Basically the comments were.... not girly enough, not enough glamour and glitz...... get a more striking routine, show more confidence, wear brighter eyeshadow (blue, he said) do more with hair.... etc etc. I asked about my shape and condition was told it was fine. (was also told id have won all but one of the engish qualifiers this yr but that the scottish one had a much higher standard).

Now..... what i get from that is that toned figure class isnt for me! I'm too much of a tomboy maybe? whatever the case am going for trained figure next year. Pip Charlton and Layla Docherty showed this yr that so long as you nail the condition, size isnt so much of an issue.

So its back in the gym and train like a maniac for next year  hehe

Doing the caledonia on sat..... tbh am expecting to come last! the class is figure, not toned figure so im not in condition for it so fair enough, but it will be good exerience for me.


----------



## Rianabol1466867922

Hi Zara!

You looked great IMO, it was the judges that put me off competing again back in 2005 when i placed last in the novices and thought i was far better than some, Dont let rubbish comments put u down, ur routine was fluid and as for the girlie bit well, u looked great,

Keep it up, and dont let anyone p'ss u 0ff,

R


----------



## LeeB

lol.. so hold on... this is a physique competition and the judges comment on your hair and eyeshadow?? from what you said.. id never let that judge make a decision about you again... i mean... they ob cant do it proper?

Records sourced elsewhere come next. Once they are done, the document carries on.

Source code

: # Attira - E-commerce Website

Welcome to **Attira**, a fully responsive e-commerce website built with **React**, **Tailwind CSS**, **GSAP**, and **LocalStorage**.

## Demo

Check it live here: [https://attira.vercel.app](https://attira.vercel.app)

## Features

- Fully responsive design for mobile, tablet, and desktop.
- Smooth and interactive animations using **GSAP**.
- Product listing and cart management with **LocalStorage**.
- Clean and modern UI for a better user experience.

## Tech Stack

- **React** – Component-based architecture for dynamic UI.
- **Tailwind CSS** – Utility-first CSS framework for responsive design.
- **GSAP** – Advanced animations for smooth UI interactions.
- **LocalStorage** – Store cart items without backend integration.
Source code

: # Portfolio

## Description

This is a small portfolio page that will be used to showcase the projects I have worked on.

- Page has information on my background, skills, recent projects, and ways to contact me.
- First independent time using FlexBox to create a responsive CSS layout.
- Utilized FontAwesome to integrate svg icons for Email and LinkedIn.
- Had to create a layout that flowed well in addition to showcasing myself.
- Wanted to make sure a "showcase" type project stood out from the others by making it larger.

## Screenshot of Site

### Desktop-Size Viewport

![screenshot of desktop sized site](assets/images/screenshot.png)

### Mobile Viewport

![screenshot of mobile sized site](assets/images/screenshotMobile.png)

am i the only one who thinks like this??

zara.. me and louise will try and catch up with you at the caledonia!


----------



## Guest

well.... thats what i thought but apparently presentation is a huge part of the toned class. The girl who won this yr had similar things said to her last year so..... ach well. s**t happens eh?

Onwards and upwards!


----------



## Guest

LeeB said:


> lol.. so hold on... this is a physique competition and the judges comment on your hair and eyeshadow?? from what you said.. id never let that judge make a decision about you again... i mean... they ob cant do it proper?
> 
> am i the only one who thinks like this??
> 
> zara.. me and louise will try and catch up with you at the caledonia!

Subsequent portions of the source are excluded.